Children are that important to Joanne, especially the babies. She needs them nearly as much as they need her. The walls of her lake home are covered with dozens of photo collages of children - her five, all adults now, and the 16 foster children she’s sheltered since 1993.
“I really believed everyone loves to raise children,” she says, amused now at her naivete. “It’s always been such a joy for me.”
Such a joy that Joanne talked for years about adding more children to her life. Her four sons and one daughter told her five years ago to quit talking and do something about it.
At 56, Joanne became a licensed foster parent. Her friends were speechless. They were retiring and playing more golf while Joanne was starting another round of the baby game. It seemed reasonable to her.
“People my age want something constructive to do with their time,” she says. “We can take children, give them skills to cope.”
She waited a month for her first child, excitedly calling child welfare agencies every few days.
Placements are unpredictable because they’re usually emergency-driven. Joanne was finally called when a distraught mother begged social workers for help with her four children, ages 2 to 7.
“I certainly learned a lot,” Joanne says.
One boy stood on her pool table and threw balls at her television. The children snatched food from each other across the table. They terrorized the supermarket - all on the first day.
Joanne set rules and told the kids what she expected from them. She learned to appreciate even glacial progress. She impressed on them the importance of family. She had fun.
They blamed the government for their mother’s small house. Joanne told them the government gives people the minimum amount to live, but people work if they want more. She told them education helps people find better work.
“By the time they left (after six months), one girl wanted to be a nurse, the other a teacher,” she says.
That’s all Joanne wants - for children to understand that they can do anything despite their rough beginnings.
Her photo albums and essays help get across her message. Joanne takes abundant photos of every child she takes in. She writes pages on their activities and their development while they’re with her.
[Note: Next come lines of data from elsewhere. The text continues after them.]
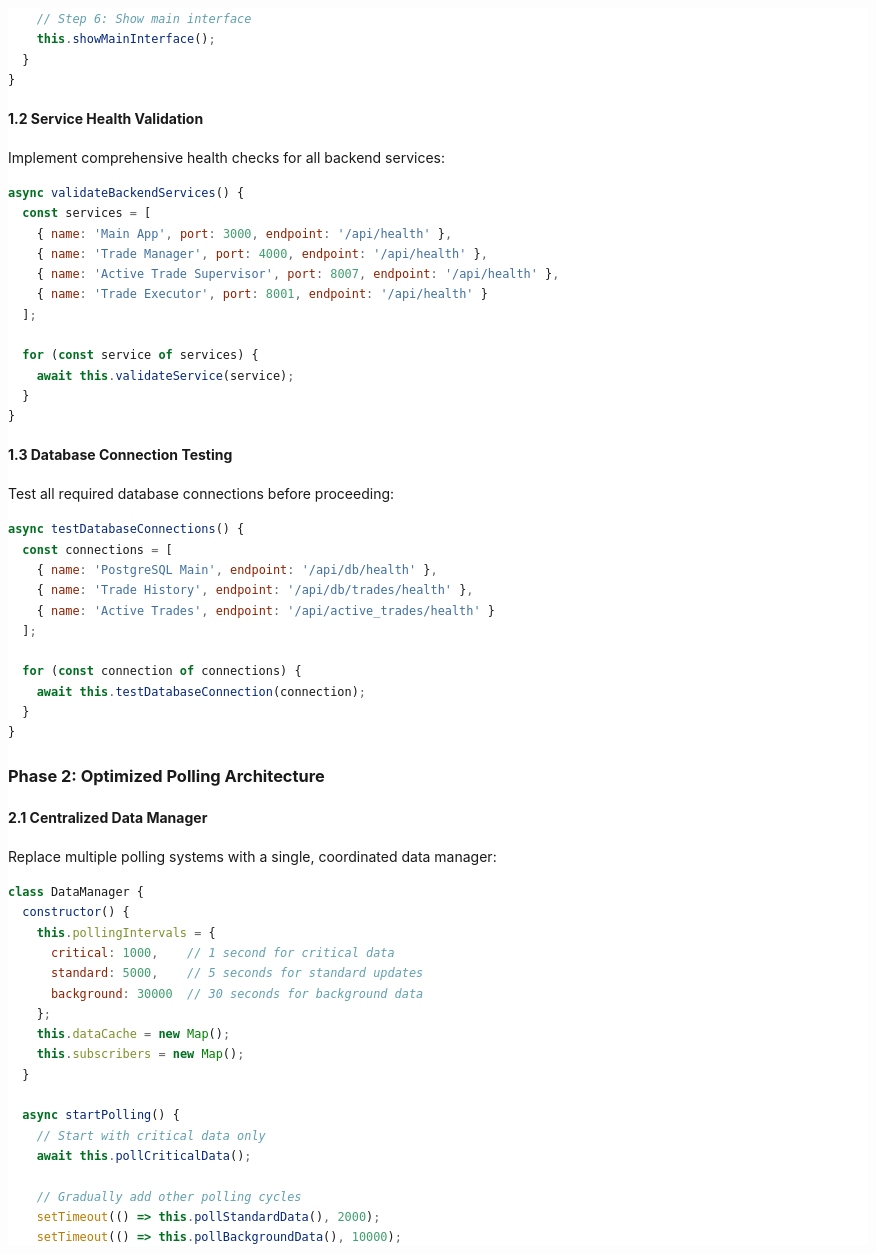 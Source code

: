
 ```javascript
    // Step 6: Show main interface
    this.showMainInterface();
  }
}
```

#### 1.2 Service Health Validation
Implement comprehensive health checks for all backend services:

```javascript
async validateBackendServices() {
  const services = [
    { name: 'Main App', port: 3000, endpoint: '/api/health' },
    { name: 'Trade Manager', port: 4000, endpoint: '/api/health' },
    { name: 'Active Trade Supervisor', port: 8007, endpoint: '/api/health' },
    { name: 'Trade Executor', port: 8001, endpoint: '/api/health' }
  ];

  for (const service of services) {
    await this.validateService(service);
  }
}
```

#### 1.3 Database Connection Testing
Test all required database connections before proceeding:

```javascript
async testDatabaseConnections() {
  const connections = [
    { name: 'PostgreSQL Main', endpoint: '/api/db/health' },
    { name: 'Trade History', endpoint: '/api/db/trades/health' },
    { name: 'Active Trades', endpoint: '/api/active_trades/health' }
  ];

  for (const connection of connections) {
    await this.testDatabaseConnection(connection);
  }
}
```

### Phase 2: Optimized Polling Architecture

#### 2.1 Centralized Data Manager
Replace multiple polling systems with a single, coordinated data manager:

```javascript
class DataManager {
  constructor() {
    this.pollingIntervals = {
      critical: 1000,    // 1 second for critical data
      standard: 5000,    // 5 seconds for standard updates
      background: 30000  // 30 seconds for background data
    };
    this.dataCache = new Map();
    this.subscribers = new Map();
  }

  async startPolling() {
    // Start with critical data only
    await this.pollCriticalData();
    
    // Gradually add other polling cycles
    setTimeout(() => this.pollStandardData(), 2000);
    setTimeout(() => this.pollBackgroundData(), 10000);
```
Then she creates a personal album for each child. When the children leave her, they take their albums along.
“What a joy for me it is to bring a new little life into my home,” Joanne wrote in one foster baby’s album. “You are a beautiful little boy, with a ton of black hair and long fingers. Perhaps you will someday be a concert pianist.”
She was reluctant at first to send the albums on with the children, but an adult friend who had lived in foster homes assured her that children need to know their histories.
Joanne’s opened her arms to all ages and embraced some troubled children. She knows they come with pasts that imperil their futures. One of her teenage foster daughters ended up in the state penitentiary for theft.
“That was very difficult, probably the only disappointment I’ve had,” Joanne says. She liked the girl and had high hopes for her. “I think I made a little headway with her.”
None has diluted her passion for mothering.
“When they leave, I think they’re stronger children and they can make it,” she says.
Joanne drops everything for babies.
“They always bring happy endings,” she says. “People want them.”
She mothers babies while they await adoption and chronicles everything they do. She considers 3 a.m. feedings a perk, not a chore.
“The transition from the foster care setting to the adoptive setting is easier because of what Joanne does,” says Donna Euler, an adoption coordinator with Lutheran Social Services. “She has such a heart for foster care.”
For children period, as the sign on her front door proves: “No solicitors except for children.”
“I’m not here to show them I can give them a better life,” Joanne says. “I’m here to give them a sense of hope.”